In Everything Everywhere All At Once, Evelyn is visited by her husband Waymond (Ke Huy Quan) from an alternate universe, known as the “Alphaverse.” He warns Evelyn that she must connect with parallel universe versions of herself to save the multiverse. While jumping through time and space, Evelyn clashes with her IRS inspector Deidre (Jamie Lee Curtis), and realizes that the big bad in all of this is Jobu Tupaki, the Alphaverse version of her daughter Joy (Stephanie Hsu). Evelyn has a rocky relationship with her daughter, who is gay, and doesn’t feel accepted by her family. Evelyn is also dealing with major marital struggles with Waymond, who wants a divorce.

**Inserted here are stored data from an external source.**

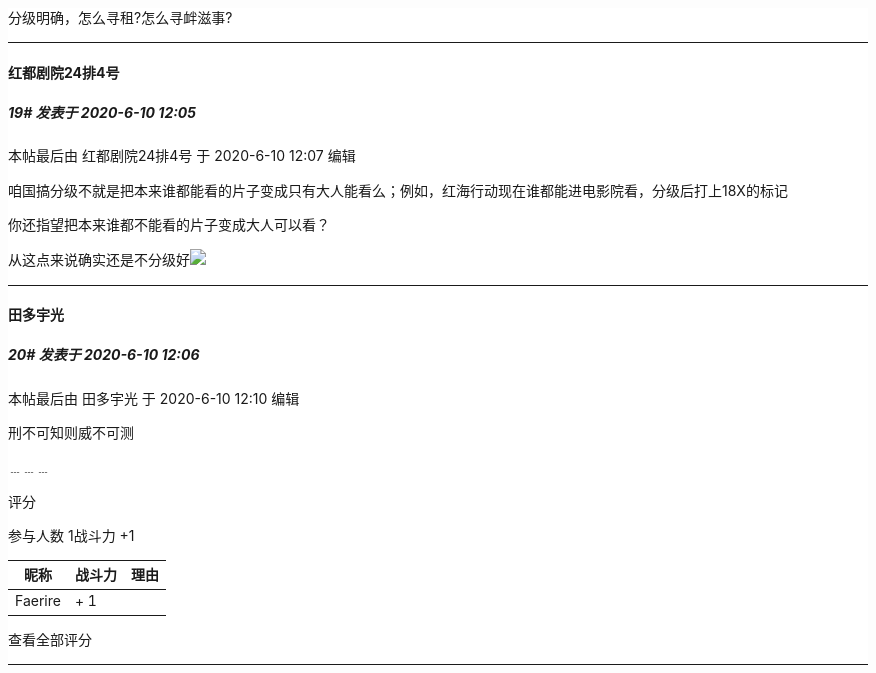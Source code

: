 


分级明确，怎么寻租?怎么寻衅滋事?







*****

####  红都剧院24排4号  
##### 19#       发表于 2020-6-10 12:05



 本帖最后由 红都剧院24排4号 于 2020-6-10 12:07 编辑 

咱国搞分级不就是把本来谁都能看的片子变成只有大人能看么；例如，红海行动现在谁都能进电影院看，分级后打上18X的标记


你还指望把本来谁都不能看的片子变成大人可以看？


从这点来说确实还是不分级好<img src="https://static.saraba1st.com/image/smiley/face2017/067.png" referrerpolicy="no-referrer">







*****

####  田多宇光  
##### 20#       发表于 2020-6-10 12:06



 本帖最后由 田多宇光 于 2020-6-10 12:10 编辑 

刑不可知则威不可测



﹍﹍﹍

评分





 参与人数 1战斗力 +1

|昵称|战斗力|理由|
|----|---|---|
| Faerire| + 1||



查看全部评分






*****
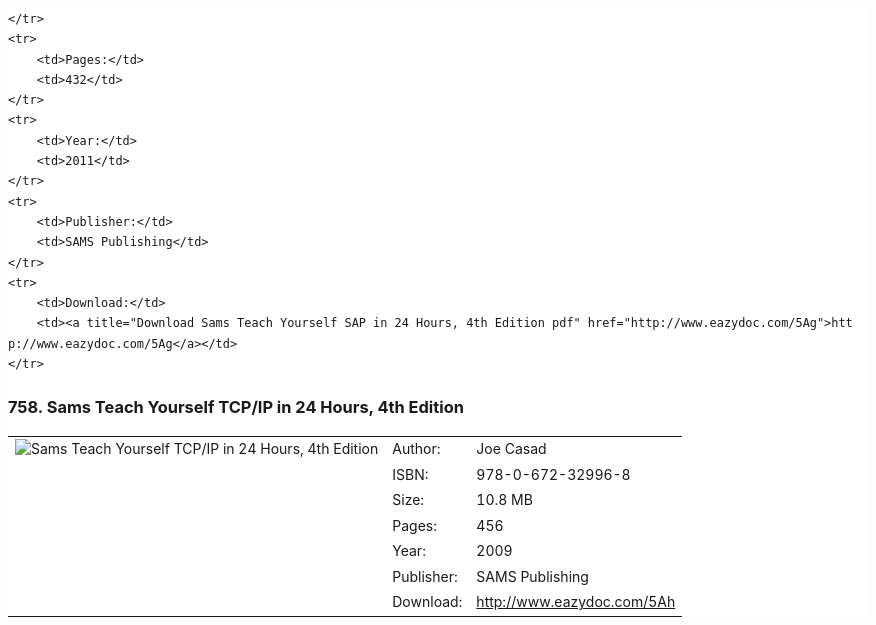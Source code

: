     </tr>
    <tr>
        <td>Pages:</td>
        <td>432</td>
    </tr>
    <tr>
        <td>Year:</td>
        <td>2011</td>
    </tr>
    <tr>
        <td>Publisher:</td>
        <td>SAMS Publishing</td>
    </tr>
    <tr>
        <td>Download:</td>
        <td><a title="Download Sams Teach Yourself SAP in 24 Hours, 4th Edition pdf" href="http://www.eazydoc.com/5Ag">http://www.eazydoc.com/5Ag</a></td>
    </tr>
</table>

### 758. Sams Teach Yourself TCP/IP in 24 Hours, 4th Edition

<table>
    <tr>
        <td rowspan="7">
            <img alt="Sams Teach Yourself TCP/IP in 24 Hours, 4th Edition" src="http://it-ebooks.info/images/ebooks/12/sams_teach_yourself_tcpip_in_24_hours_4th_edition.jpg">
        </td>
        <td>Author:</td>
        <td>Joe Casad</td>
    </tr>
    <tr>
        <td>ISBN:</td>
        <td>978-0-672-32996-8</td>
    </tr>
    <tr>
        <td>Size:</td>
        <td>10.8 MB</td>
    </tr>
    <tr>
        <td>Pages:</td>
        <td>456</td>
    </tr>
    <tr>
        <td>Year:</td>
        <td>2009</td>
    </tr>
    <tr>
        <td>Publisher:</td>
        <td>SAMS Publishing</td>
    </tr>
    <tr>
        <td>Download:</td>
        <td><a title="Download Sams Teach Yourself TCP/IP in 24 Hours, 4th Edition pdf" href="http://www.eazydoc.com/5Ah">http://www.eazydoc.com/5Ah</a></td>
    </tr>
</table>
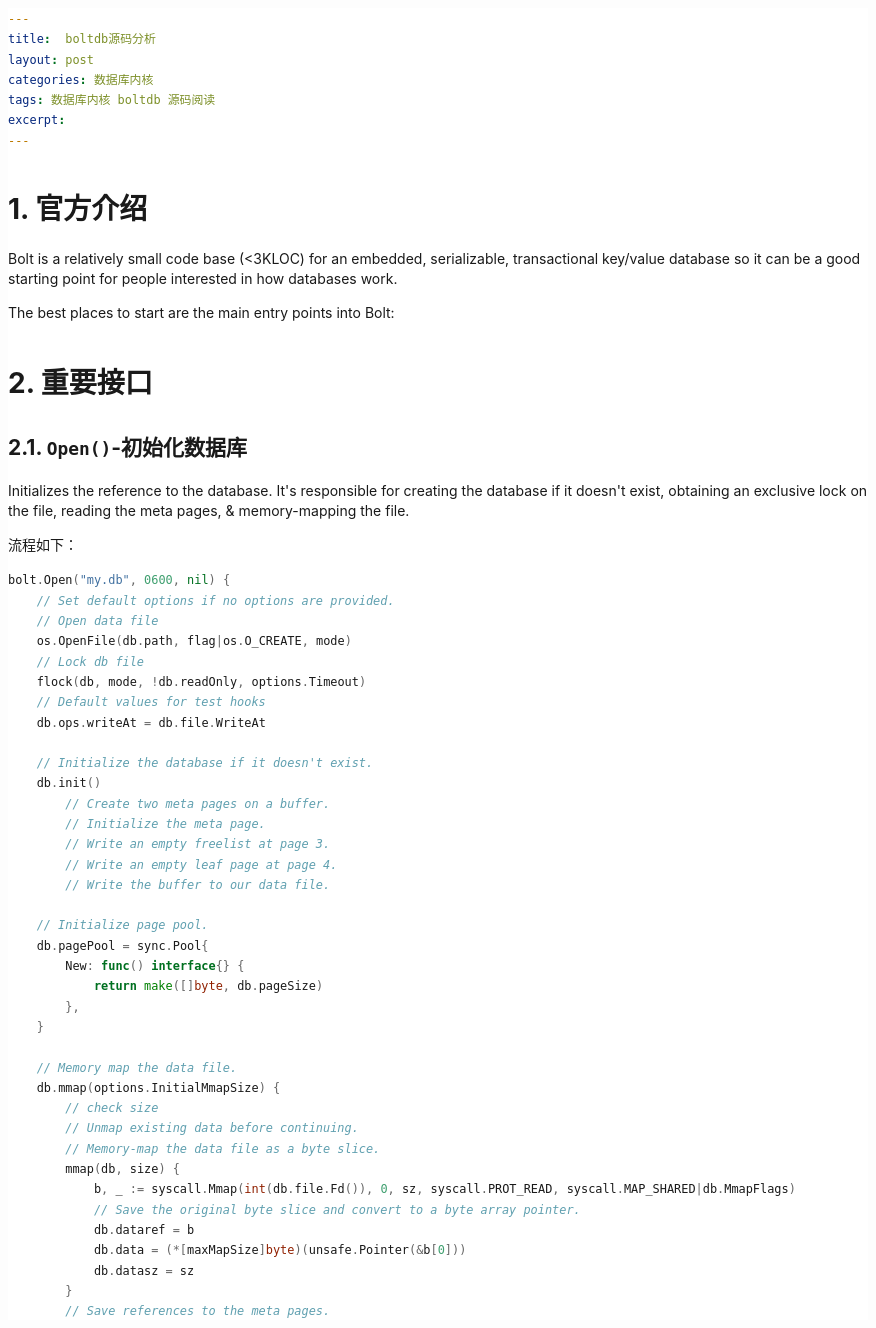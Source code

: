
 ```yaml
---
title:  boltdb源码分析
layout: post
categories: 数据库内核
tags: 数据库内核 boltdb 源码阅读
excerpt: 
---
```

# 1. 官方介绍

Bolt is a relatively small code base (<3KLOC) for an embedded, serializable,
transactional key/value database so it can be a good starting point for people
interested in how databases work.

The best places to start are the main entry points into Bolt:
# 2. 重要接口
## 2.1. `Open()`-初始化数据库
Initializes the reference to the database. It's responsible for creating the database if it doesn't exist, obtaining an exclusive lock on the file, reading the meta pages, & memory-mapping the file.

流程如下：
```go
bolt.Open("my.db", 0600, nil) {
    // Set default options if no options are provided.
    // Open data file
    os.OpenFile(db.path, flag|os.O_CREATE, mode)
    // Lock db file
    flock(db, mode, !db.readOnly, options.Timeout)
    // Default values for test hooks
    db.ops.writeAt = db.file.WriteAt

    // Initialize the database if it doesn't exist.
    db.init()
        // Create two meta pages on a buffer.
        // Initialize the meta page.
        // Write an empty freelist at page 3. 
        // Write an empty leaf page at page 4.
        // Write the buffer to our data file.

    // Initialize page pool.
    db.pagePool = sync.Pool{
        New: func() interface{} {
            return make([]byte, db.pageSize)
        },
    }

    // Memory map the data file.
    db.mmap(options.InitialMmapSize) {
        // check size
        // Unmap existing data before continuing.
        // Memory-map the data file as a byte slice.
        mmap(db, size) {
            b, _ := syscall.Mmap(int(db.file.Fd()), 0, sz, syscall.PROT_READ, syscall.MAP_SHARED|db.MmapFlags)
            // Save the original byte slice and convert to a byte array pointer.
            db.dataref = b
            db.data = (*[maxMapSize]byte)(unsafe.Pointer(&b[0]))
            db.datasz = sz
        }
        // Save references to the meta pages.
```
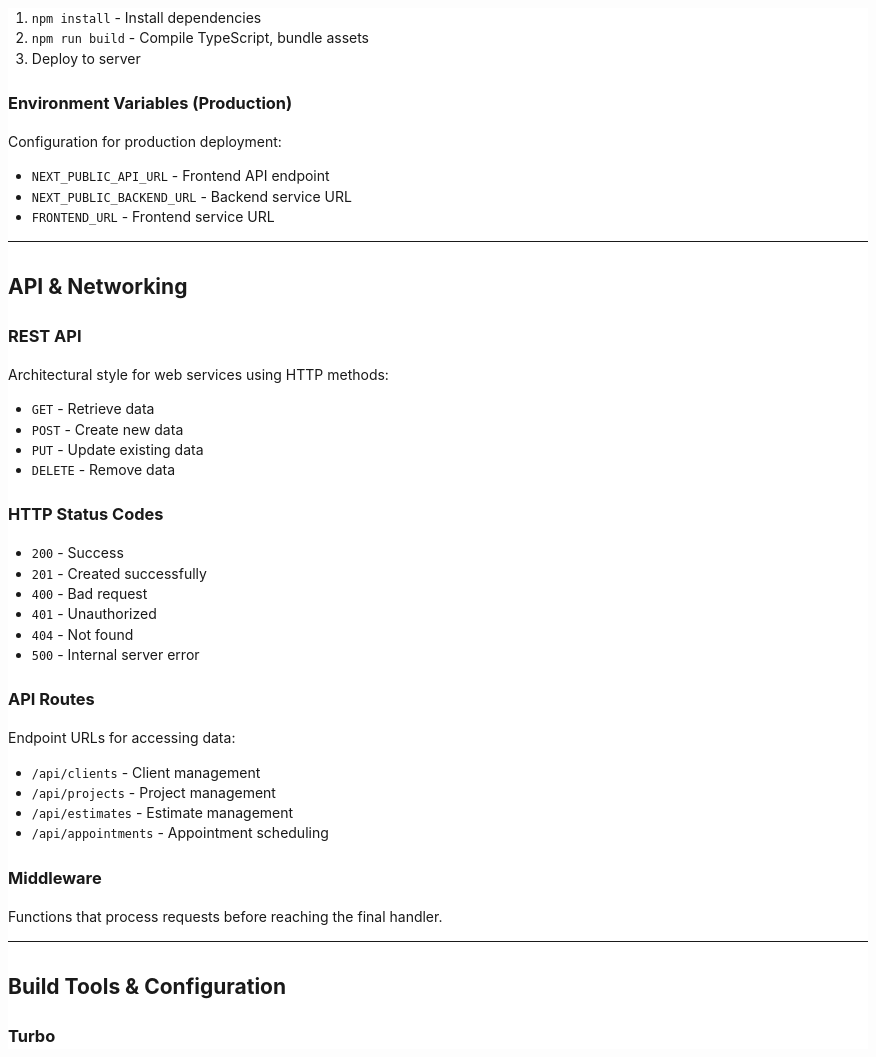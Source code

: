 1. `npm install` - Install dependencies
2. `npm run build` - Compile TypeScript, bundle assets
3. Deploy to server

### **Environment Variables (Production)**

Configuration for production deployment:

- `NEXT_PUBLIC_API_URL` - Frontend API endpoint
- `NEXT_PUBLIC_BACKEND_URL` - Backend service URL
- `FRONTEND_URL` - Frontend service URL

---

## API & Networking

### **REST API**

Architectural style for web services using HTTP methods:

- `GET` - Retrieve data
- `POST` - Create new data
- `PUT` - Update existing data
- `DELETE` - Remove data

### **HTTP Status Codes**

- `200` - Success
- `201` - Created successfully
- `400` - Bad request
- `401` - Unauthorized
- `404` - Not found
- `500` - Internal server error

### **API Routes**

Endpoint URLs for accessing data:

- `/api/clients` - Client management
- `/api/projects` - Project management
- `/api/estimates` - Estimate management
- `/api/appointments` - Appointment scheduling

### **Middleware**

Functions that process requests before reaching the final handler.

---

## Build Tools & Configuration

### **Turbo**
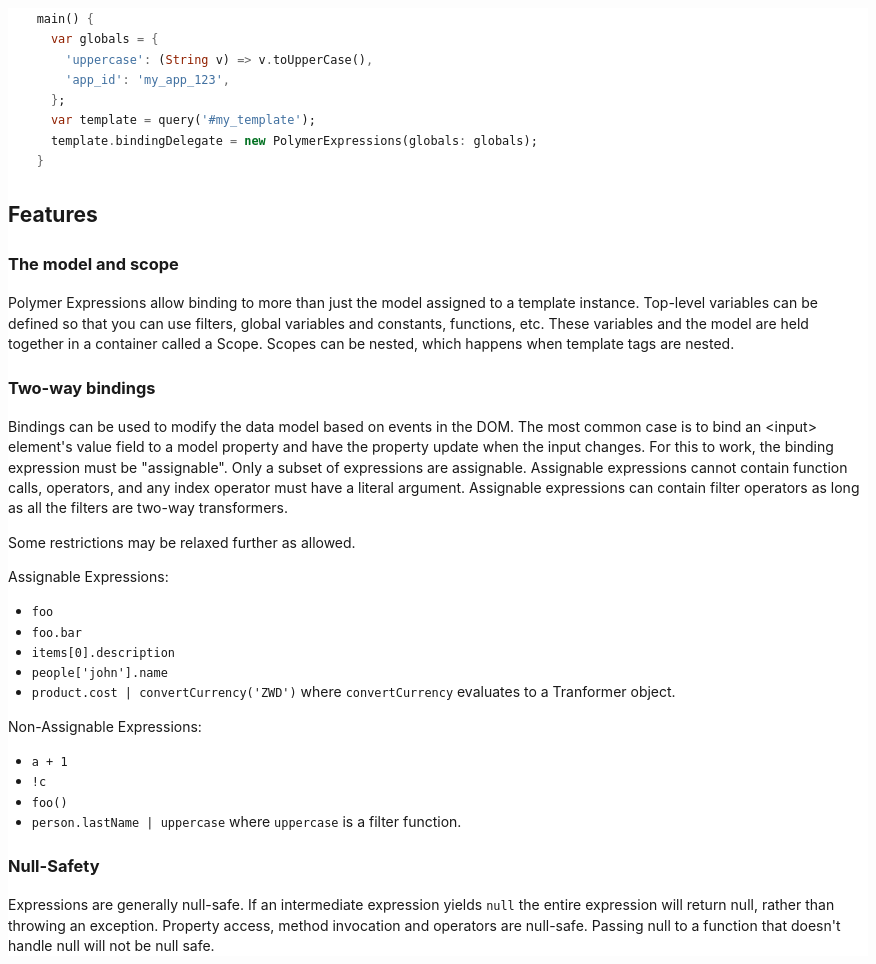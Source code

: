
 ```dart
    main() {
      var globals = {
        'uppercase': (String v) => v.toUpperCase(),
        'app_id': 'my_app_123',
      };
      var template = query('#my_template');
      template.bindingDelegate = new PolymerExpressions(globals: globals);
    }
```

## Features

### The model and scope

Polymer Expressions allow binding to more than just the model assigned to a
template instance. Top-level variables can be defined so that you can use
filters, global variables and constants, functions, etc. These variables and the
model are held together in a container called a Scope. Scopes can be nested,
which happens when template tags are nested.

### Two-way bindings

Bindings can be used to modify the data model based on events in the DOM. The
most common case is to bind an &lt;input&gt; element's value field to a model
property and have the property update when the input changes. For this to work,
the binding expression must be "assignable". Only a subset of expressions are
assignable. Assignable expressions cannot contain function calls, operators, and
any index operator must have a literal argument. Assignable expressions can
contain filter operators as long as all the filters are two-way transformers.

Some restrictions may be relaxed further as allowed.

Assignable Expressions:

 * `foo`
 * `foo.bar`
 * `items[0].description`
 * `people['john'].name`
 * `product.cost | convertCurrency('ZWD')` where `convertCurrency` evaluates to
   a Tranformer object.

Non-Assignable Expressions:

 * `a + 1`
 * `!c`
 * `foo()`
 * `person.lastName | uppercase` where `uppercase` is a filter function.

### Null-Safety

Expressions are generally null-safe. If an intermediate expression yields `null`
the entire expression will return null, rather than throwing an exception.
Property access, method invocation and operators are null-safe. Passing null to
a function that doesn't handle null will not be null safe.


[mdv]: http://www.polymer-project.org/platform/mdv.html
[web-ui-list]: https://groups.google.com/a/dartlang.org/forum/#!forum/web-ui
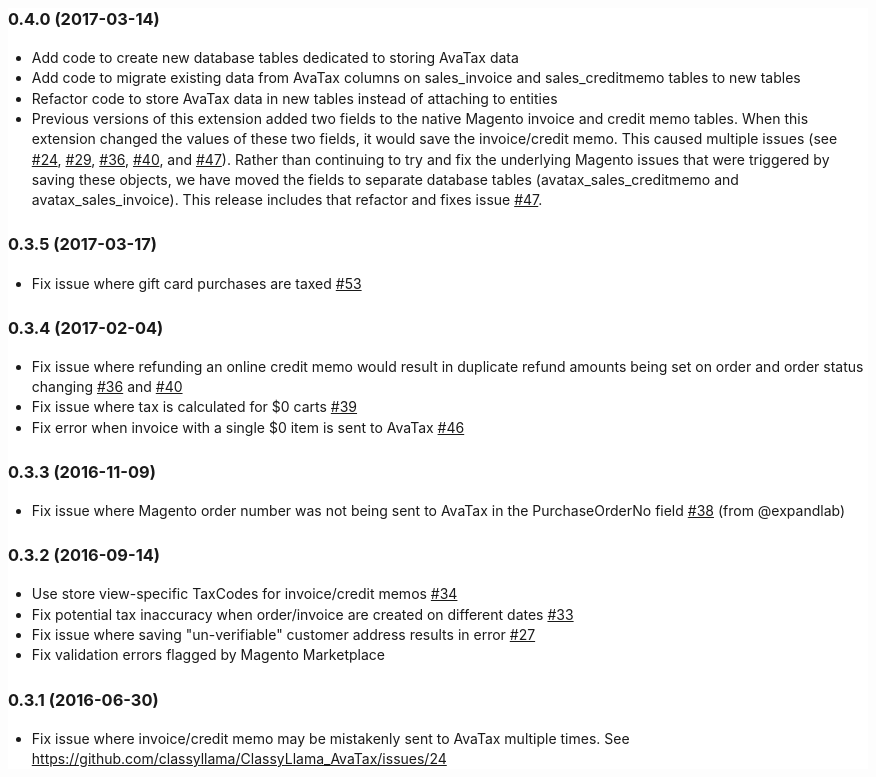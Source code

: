 ### 0.4.0 (2017-03-14)

* Add code to create new database tables dedicated to storing AvaTax data
* Add code to migrate existing data from AvaTax columns on sales_invoice and sales_creditmemo tables to new tables
* Refactor code to store AvaTax data in new tables instead of attaching to entities
* Previous versions of this extension added two fields to the native Magento invoice and credit memo tables. When this extension
  changed the values of these two fields, it would save the invoice/credit memo. This caused multiple issues (see [#24](https://github.com/classyllama/ClassyLlama_AvaTax/issues/24), [#29](https://github.com/classyllama/ClassyLlama_AvaTax/issues/29), [#36](https://github.com/classyllama/ClassyLlama_AvaTax/issues/36), [#40](https://github.com/classyllama/ClassyLlama_AvaTax/issues/40), and [#47](https://github.com/classyllama/ClassyLlama_AvaTax/issues/47)). 
  Rather than continuing to try and fix the underlying Magento issues that were triggered by saving these objects, we have moved
  the fields to separate database tables (avatax_sales_creditmemo and avatax_sales_invoice). This release includes that refactor and 
  fixes issue [#47](https://github.com/classyllama/ClassyLlama_AvaTax/issues/47).

### 0.3.5 (2017-03-17)

* Fix issue where gift card purchases are taxed [#53](https://github.com/classyllama/ClassyLlama_AvaTax/issues/53)

### 0.3.4 (2017-02-04)

* Fix issue where refunding an online credit memo would result in duplicate refund amounts being set on order and order status changing [#36](https://github.com/classyllama/ClassyLlama_AvaTax/issues/36) and [#40](https://github.com/classyllama/ClassyLlama_AvaTax/issues/40)
* Fix issue where tax is calculated for $0 carts [#39](https://github.com/classyllama/ClassyLlama_AvaTax/issues/39)
* Fix error when invoice with a single $0 item is sent to AvaTax [#46](https://github.com/classyllama/ClassyLlama_AvaTax/issues/46)

### 0.3.3 (2016-11-09)

* Fix issue where Magento order number was not being sent to AvaTax in the PurchaseOrderNo field [#38](https://github.com/classyllama/ClassyLlama_AvaTax/issues/38) (from @expandlab)

### 0.3.2 (2016-09-14)

* Use store view-specific TaxCodes for invoice/credit memos [#34](https://github.com/classyllama/ClassyLlama_AvaTax/issues/34)
* Fix potential tax inaccuracy when order/invoice are created on different dates [#33](https://github.com/classyllama/ClassyLlama_AvaTax/issues/33)
* Fix issue where saving "un-verifiable" customer address results in error [#27](https://github.com/classyllama/ClassyLlama_AvaTax/issues/27) 
* Fix validation errors flagged by Magento Marketplace

### 0.3.1 (2016-06-30)

* Fix issue where invoice/credit memo may be mistakenly sent to AvaTax multiple times. See https://github.com/classyllama/ClassyLlama_AvaTax/issues/24
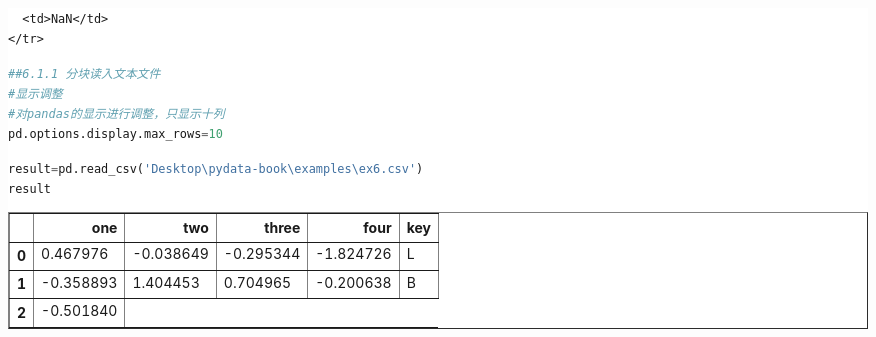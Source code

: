       <td>NaN</td>
    </tr>
  </tbody>
</table>
</div>




```python
##6.1.1 分块读入文本文件
#显示调整
#对pandas的显示进行调整，只显示十列
pd.options.display.max_rows=10
```


```python
result=pd.read_csv('Desktop\pydata-book\examples\ex6.csv')
result
```




<div>
<style scoped>
    .dataframe tbody tr th:only-of-type {
        vertical-align: middle;
    }

    .dataframe tbody tr th {
        vertical-align: top;
    }

    .dataframe thead th {
        text-align: right;
    }
</style>
<table border="1" class="dataframe">
  <thead>
    <tr style="text-align: right;">
      <th></th>
      <th>one</th>
      <th>two</th>
      <th>three</th>
      <th>four</th>
      <th>key</th>
    </tr>
  </thead>
  <tbody>
    <tr>
      <th>0</th>
      <td>0.467976</td>
      <td>-0.038649</td>
      <td>-0.295344</td>
      <td>-1.824726</td>
      <td>L</td>
    </tr>
    <tr>
      <th>1</th>
      <td>-0.358893</td>
      <td>1.404453</td>
      <td>0.704965</td>
      <td>-0.200638</td>
      <td>B</td>
    </tr>
    <tr>
      <th>2</th>
      <td>-0.501840</td>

So, Evelyn learns that Jobu Tupaki wants to destroy the multiverse and has created an “Everything Bagel” black hole to do it. Jobu nearly recruits Evelyn to her cause, until one of the alternate versions of Waymond convinces her she can win with kindness and love. That inspires Evelyn to use what she’s learned from multiverse jumping to find out what is hurting those around her and help them. Once she reaches her daughter, Evelyn and Joy have an emotional conversation where they reconcile, with Evelyn telling Joy that she’ll always want to be with her.
With Evelyn and Joy’s relationship healed, their regular life is restored and the multiverse battle is finally over. Evelyn and Waymond reconcile their marriage and the united family is prepared to deal with their IRS problems. Plus, Evelyn finally introduces Joy’s girlfriend Becky (Tallie Mandel) to her father Gong Gong (James Hong), proving that she does truly accept Joy. In the final scene, Evelyn and her family are talking to the IRS, when she’s briefly drawn to her alternative selves from the multiverse, but she stays in her own body in her home universe.
As complex as Everything Everywhere All At Once is, the main message behind the film is really just about the emotional ties between family. In the end, it’s love, kindness, and acceptance that helps Evelyn reconcile with her family, which saves the multiverse from being destroyed. In an interview with RadioTimes, directors Daniel Kwan and Daniel Scheinert explained that the bonds between the characters is the most important aspect of the film.
“The viewer wants to have control and feel like they’re smarter than the movie. And this movie was meant to rewire all of that stuff and basically, as an audience member, you either have to completely let go and just get pulled into the film, or you have a very unpleasant ride for most of the movie if you’re trying to process it all,” Kwan said. “And I think for the people who don’t like this movie, oftentimes it’s because they weren’t ever able to fully let go.”
Scheinert added, “I do think that was something that was so fun. Once we started showing rough cuts to people and they said that they just had to give up on the logic and just follow the emotion at a certain point. And then the question became, at what point do we want them to do that? Because you don’t want them to give up too early. But that’s such an exciting thing to do to an audience when that’s not the norm, when the norm is very much the opposite.”
In an interview with The Verge, the Daniels explained how their movie is a story about “generational love.” Scheinert said, “We tried to make an empathetic story about how hard it is for our parents’ generation to understand our generation. We tried not to oversimplify that idea by doing an ode to how beautiful it is when someone who grew up in a completely different way goes on the brave journey of trying to understand and support someone so different from themselves.”